Tag Archives: Maga

Living in the real world

Took my dog outside in the morning and saw the gold and pink sky ready itself for the sun to rise over the St Lawrence. A pair of crows were starting their day with what sounded like an argument. I woke up thinking about the US election – and feeling sick to my stomach. Some of it’s disgust that so many people would vote for such a hateful man. And some of it is fear of what the future brings in the wake of his return.

I worry about the boring things, like the regulation of food and drugs, statistics collection, tracking and controlling the spread of disease. It doesn’t take much for bad leadership to undermine those things. The US is a major part of the complex international systems that allow people to live safely and have some quality of life. What happens when they fail?

I feel a sickness and disappointment that Americans would vote in a leader whose whole campaign was about hate. Hate for women and children, hate for immigrants, hate for minorities. Hate for everyone except his chosen few: mostly white men.

Why have the Republicans allowed their party to be hijacked by a despot? There are what, 335 million Americans? Surely they could have found a better candidate.

I used to think that to do something that really makes a difference, I would have to be an activist. And maybe when I retire, I will be. But these days, it feels a little radical just to play music at a local session. Sessions create a kind of organic, living musical event in a public place that draws people out of themselves, whether they are playing an instrument or just listening while having a drink. I used to take such things for granted, but the pandemic showed me how easily they can disappear.  

I wonder if among the reasons so many American voters chose Trump is because they are under the thrall of his mesmerizing form of lying. His speeches are strings of lies – absurd things, like immigrants eating pets, or simple denial of facts, like saying it’s raining when it is not. Or his many, many lies about COVID when he touted fake cures and announced fictitious statistics about his success in defeating it. I find when I listen to him, I note the first lie and think of how I can verify it’s not true, and then there’s a second lie, then a third, and within a minute or two, I’ve forgotten what the first lie was.

I imagine for many people, such a barrage of falsehoods would cause them to doubt reality, especially if they live in regions without good local news, or solid, factual news in general, at all levels. The constant lying by this public figure that many worship, combined with false news from the far right and the lack of a concrete understanding of local and regional contexts has certainly led to a fog of unknowability. Apparently, this like of lying is part of a propaganda technique used in Russia to confuse people until they give up on trying to understand what’s actually true.

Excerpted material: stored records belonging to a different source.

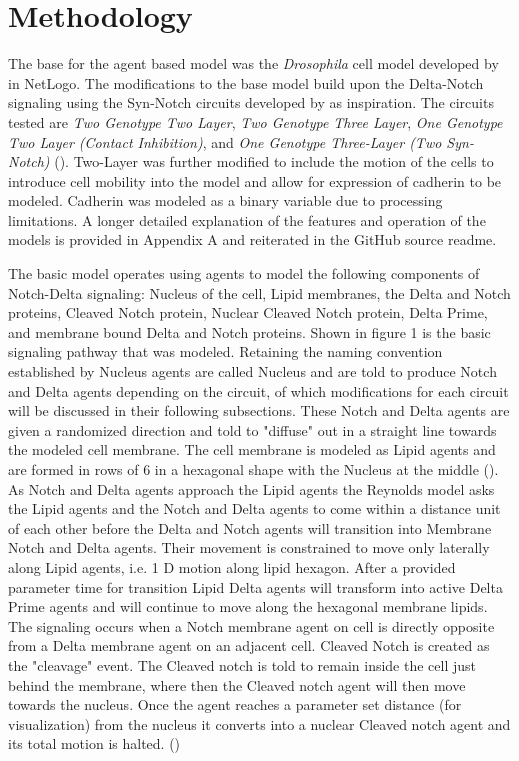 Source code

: \documentclass[12pt]{ifacconf}
\begin{document}




\section{Methodology}

The base for the agent based model was the \emph{Drosophila} cell model developed by \cite{RAB:19} in NetLogo. The modifications to the base model build upon the Delta-Notch signaling using the Syn-Notch circuits developed by \cite{TP:18} as inspiration. The circuits tested are \emph{Two Genotype Two Layer}, \emph{Two Genotype Three Layer}, \emph{One Genotype Two Layer  (Contact Inhibition)}, and \emph{One Genotype Three-Layer (Two Syn-Notch)} (\cite{TP:18}). Two-Layer was further modified to include the motion of the cells to introduce cell mobility into the model and allow for expression of cadherin to be modeled. Cadherin was modeled as a binary variable due to processing limitations. A longer detailed explanation of the features and operation of the models is provided in Appendix A and reiterated in the GitHub source readme. 

The basic model operates using agents to model the following components of Notch-Delta signaling: Nucleus of the cell, Lipid membranes, the Delta and Notch proteins, Cleaved Notch protein, Nuclear Cleaved Notch protein, Delta Prime, and membrane bound Delta and Notch proteins. Shown in figure 1 is the basic signaling pathway that was modeled. Retaining the naming convention established by \cite{RAB:19} Nucleus agents are called Nucleus and are told to produce Notch and Delta agents depending on the circuit, of which modifications for each circuit will be discussed in their following subsections. These Notch and Delta agents are given a randomized direction and told to "diffuse" out in a straight line towards the modeled cell membrane. The cell membrane is modeled as Lipid agents and are formed in rows of 6 in a hexagonal shape with the Nucleus at the middle (\cite{RAB:19}). As Notch and Delta agents approach the Lipid agents the Reynolds model asks the Lipid agents and the Notch and Delta agents to come within a distance unit of each other before the Delta and Notch agents will transition into Membrane Notch and Delta agents. Their movement is constrained to move only laterally along Lipid agents, i.e. 1 D motion along lipid hexagon. After a provided parameter time for transition Lipid Delta agents will transform into active Delta Prime agents and will continue to move along the hexagonal membrane lipids. The signaling occurs when a Notch membrane agent on cell is directly opposite from a Delta membrane agent on an adjacent cell. Cleaved Notch is created as the "cleavage" event. The Cleaved notch is told to remain inside the cell just behind the membrane, where then the Cleaved notch agent will then move towards the nucleus. Once the agent reaches a parameter set distance (for visualization) from the nucleus it converts into a nuclear Cleaved notch agent and its total motion is halted. (\cite{RAB:19})
\end{document}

I am always looking for the truth. Understanding what is happening by knowing the facts is really important to me in everything I do, whether in my job or my personal life. It’s what guides me. I’m lucky to work with some former journalists who operate in a similar way. Always assessing and analyzing what’s happening, gathering details and being scrupulous about what’s written down or said. I think any experience we have with wholeness and joy emerge from how we engage with reality itself. We honour it by reflecting back its beautiful, living details.

In this vein, I think perhaps the most obvious weakness that comes from using lying as a means of unmooring people from what is actually happening around them is that lies are false. If the people who are spreading lies lose their bearing and make decisions based on their own lies, things will go badly off track, break down and eventually cease functioning.

Maybe this will lead Americans to resist dictatorship by liars. Our species has a strong drive to survive, and we won’t survive very long if our systems break down. Americans are used to getting what they want and have a long history of working hard to get it. It’s a sad thought, but maybe America’s workaholic, capitalist tendencies will be the thing that saves them.

I live in the (naïve) hope that our need for to cooperate in order to survive and flourish might also prove stronger than Trump’s lies. Will the Americans who are in his thrall wake up one day and realize they’ve handed given control of their country to a nasty, ugly old man who has nothing to offer but fear and hate?